Raw data START

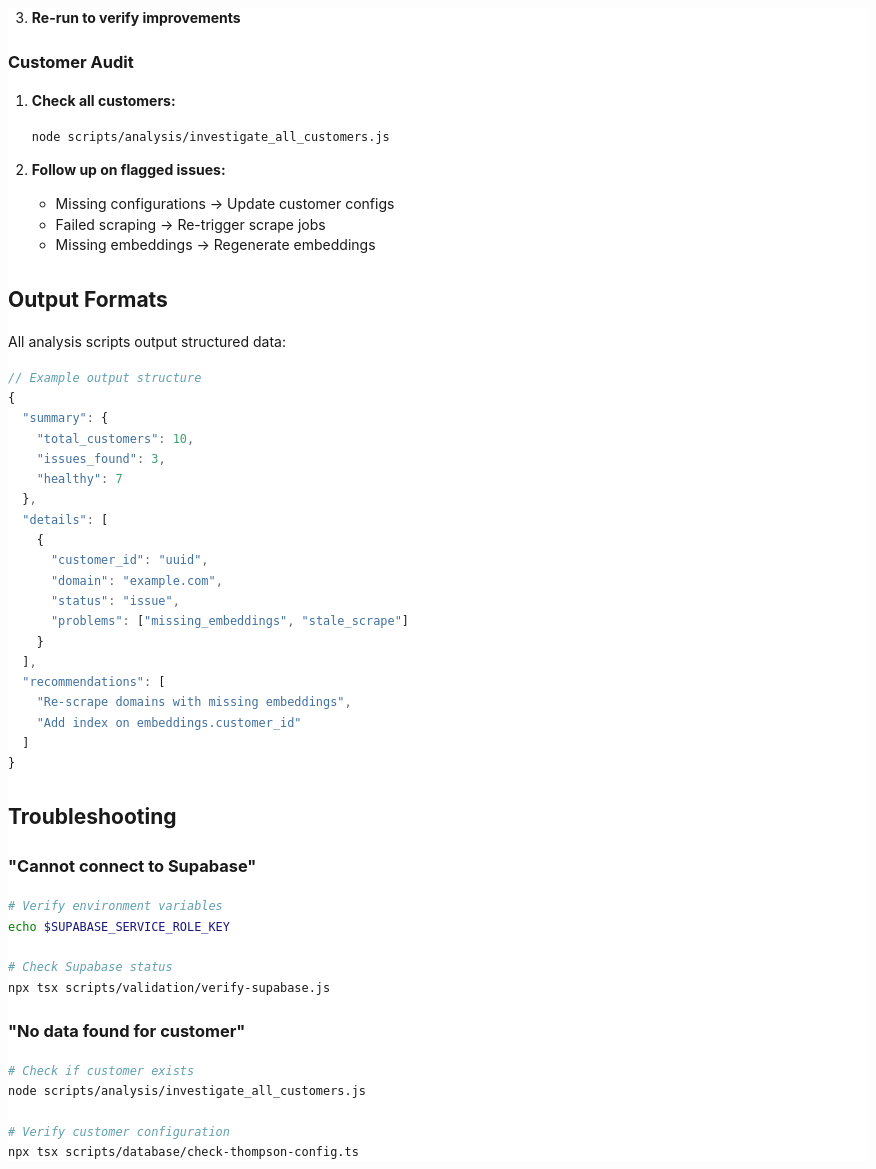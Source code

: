 3. **Re-run to verify improvements**

### Customer Audit

1. **Check all customers:**
   ```bash
   node scripts/analysis/investigate_all_customers.js
   ```

2. **Follow up on flagged issues:**
   - Missing configurations → Update customer configs
   - Failed scraping → Re-trigger scrape jobs
   - Missing embeddings → Regenerate embeddings

## Output Formats

All analysis scripts output structured data:

```javascript
// Example output structure
{
  "summary": {
    "total_customers": 10,
    "issues_found": 3,
    "healthy": 7
  },
  "details": [
    {
      "customer_id": "uuid",
      "domain": "example.com",
      "status": "issue",
      "problems": ["missing_embeddings", "stale_scrape"]
    }
  ],
  "recommendations": [
    "Re-scrape domains with missing embeddings",
    "Add index on embeddings.customer_id"
  ]
}
```

## Troubleshooting

### "Cannot connect to Supabase"
```bash
# Verify environment variables
echo $SUPABASE_SERVICE_ROLE_KEY

# Check Supabase status
npx tsx scripts/validation/verify-supabase.js
```

### "No data found for customer"
```bash
# Check if customer exists
node scripts/analysis/investigate_all_customers.js

# Verify customer configuration
npx tsx scripts/database/check-thompson-config.ts
```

Raw data END

_Task goal_
Print all of the records shown above exactly, leaving out each picture.

_Exercise response_
Source code

: 3. **Re-run to verify improvements**

### Customer Audit

1. **Check all customers:**
   ```bash
   node scripts/analysis/investigate_all_customers.js
   ```

2. **Follow up on flagged issues:**
   - Missing configurations → Update customer configs
   - Failed scraping → Re-trigger scrape jobs
   - Missing embeddings → Regenerate embeddings

## Output Formats

All analysis scripts output structured data:

```javascript
// Example output structure
{
  "summary": {
    "total_customers": 10,
    "issues_found": 3,
    "healthy": 7
  },
  "details": [
    {
      "customer_id": "uuid",
      "domain": "example.com",
      "status": "issue",
      "problems": ["missing_embeddings", "stale_scrape"]
    }
  ],
  "recommendations": [
    "Re-scrape domains with missing embeddings",
    "Add index on embeddings.customer_id"
  ]
}
```

## Troubleshooting

### "Cannot connect to Supabase"
```bash
# Verify environment variables
echo $SUPABASE_SERVICE_ROLE_KEY

# Check Supabase status
npx tsx scripts/validation/verify-supabase.js
```

### "No data found for customer"
```bash
# Check if customer exists
node scripts/analysis/investigate_all_customers.js

# Verify customer configuration
npx tsx scripts/database/check-thompson-config.ts
```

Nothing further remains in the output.